** Task requirements **
From the line containing "3. Add the command to execute to the crontab" to the end of the listing, write out every line exactly; leave out everything else.

** Data for review **
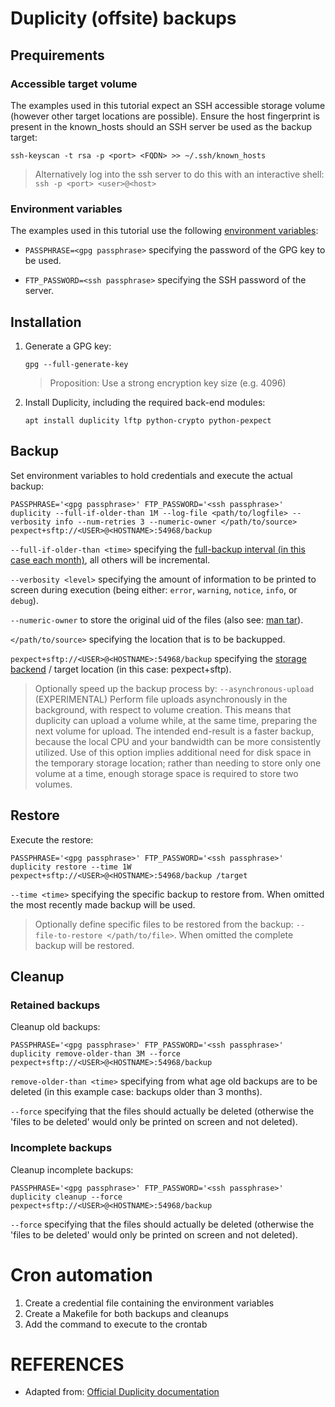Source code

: # Duplicity (offsite) backups

## Prequirements

### Accessible target volume
The examples used in this tutorial expect an SSH accessible storage volume (however other target locations are possible). Ensure the host fingerprint is present in the known_hosts should an SSH server be used as the backup target:
```shell
ssh-keyscan -t rsa -p <port> <FQDN> >> ~/.ssh/known_hosts
```
> Alternatively log into the ssh server to do this with an interactive shell: `ssh -p <port> <user>@<host>`

### Environment variables

The examples used in this tutorial use the following [environment variables][1]:

- `PASSPHRASE=<gpg passphrase>` specifying the password of the GPG key to be used.

- `FTP_PASSWORD=<ssh passphrase>` specifying the SSH password of the server.





## Installation

1. Generate a GPG key:

    ```shell
    gpg --full-generate-key
    ```

    > Proposition: Use a strong encryption key size (e.g. 4096)

2. Install Duplicity, including the required back-end modules:

    ```shell
    apt install duplicity lftp python-crypto python-pexpect
    ```


## Backup

Set environment variables to hold credentials and execute the actual backup:

```shell
PASSPHRASE='<gpg passphrase>' FTP_PASSWORD='<ssh passphrase>' duplicity --full-if-older-than 1M --log-file <path/to/logfile> --verbosity info --num-retries 3 --numeric-owner </path/to/source> pexpect+sftp://<USER>@<HOSTNAME>:54968/backup
```

`--full-if-older-than <time>` specifying the [full-backup interval (in this case each month)][4], all others will be incremental.

`--verbosity <level>` specifying the amount of information to be printed to screen during execution (being either: `error`, `warning`, `notice`, `info`, or `debug`).

`--numeric-owner` to store the original uid of the files (also see: [man tar][2]).

`</path/to/source>` specifying the location that is to be backupped.

`pexpect+sftp://<USER>@<HOSTNAME>:54968/backup` specifying the [storage backend][3] / target location (in this case: pexpect+sftp).

> Optionally speed up the backup process by: `--asynchronous-upload`
> (EXPERIMENTAL) Perform file uploads asynchronously in the background, with respect to volume creation. This means that duplicity can upload a volume while, at the same time, preparing the next volume for upload. The intended end-result is a faster backup, because the local CPU and your bandwidth can be more consistently utilized. Use of this option implies additional need for disk space in the temporary storage location; rather than needing to store only one volume at a time, enough storage space is required to store two volumes.

## Restore

Execute the restore:

```shell
PASSPHRASE='<gpg passphrase>' FTP_PASSWORD='<ssh passphrase>' duplicity restore --time 1W pexpect+sftp://<USER>@<HOSTNAME>:54968/backup /target
```

`--time <time>` specifying the specific backup to restore from. When omitted the most recently made backup will be used.

> Optionally define specific files to be restored from the backup: `--file-to-restore </path/to/file>`. When omitted the complete backup will be restored.


## Cleanup


### Retained backups

Cleanup old backups:

```shell
PASSPHRASE='<gpg passphrase>' FTP_PASSWORD='<ssh passphrase>' duplicity remove-older-than 3M --force pexpect+sftp://<USER>@<HOSTNAME>:54968/backup
```

`remove-older-than <time>` specifying from what age old backups are to be deleted (in this example case: backups older than 3 months).

`--force` specifying that the files should actually be deleted (otherwise the 'files to be deleted' would only be printed on screen and not deleted).


### Incomplete backups

Cleanup incomplete backups:

```shell
PASSPHRASE='<gpg passphrase>' FTP_PASSWORD='<ssh passphrase>' duplicity cleanup --force pexpect+sftp://<USER>@<HOSTNAME>:54968/backup
```

`--force` specifying that the files should actually be deleted (otherwise the 'files to be deleted' would only be printed on screen and not deleted).


# Cron automation

1. Create a credential file containing the environment variables
2. Create a Makefile for both backups and cleanups
3. Add the command to execute to the crontab

# REFERENCES

- Adapted from: [Official Duplicity documentation][5]

<!-- REFERENCES -->
[1]:http://duplicity.nongnu.org/duplicity.1.html#sect6
[2]:https://linux.die.net/man/1/tar
[3]:http://duplicity.nongnu.org/duplicity.1.html#sect7
[4]:http://duplicity.nongnu.org/duplicity.1.html#sect8
[5]:http://duplicity.nongnu.org/duplicity.1.html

** Answer section **
3. Add the command to execute to the crontab

# REFERENCES

- Adapted from: [Official Duplicity documentation][5]

<!-- REFERENCES -->
[1]:http://duplicity.nongnu.org/duplicity.1.html#sect6
[2]:https://linux.die.net/man/1/tar
[3]:http://duplicity.nongnu.org/duplicity.1.html#sect7
[4]:http://duplicity.nongnu.org/duplicity.1.html#sect8
[5]:http://duplicity.nongnu.org/duplicity.1.html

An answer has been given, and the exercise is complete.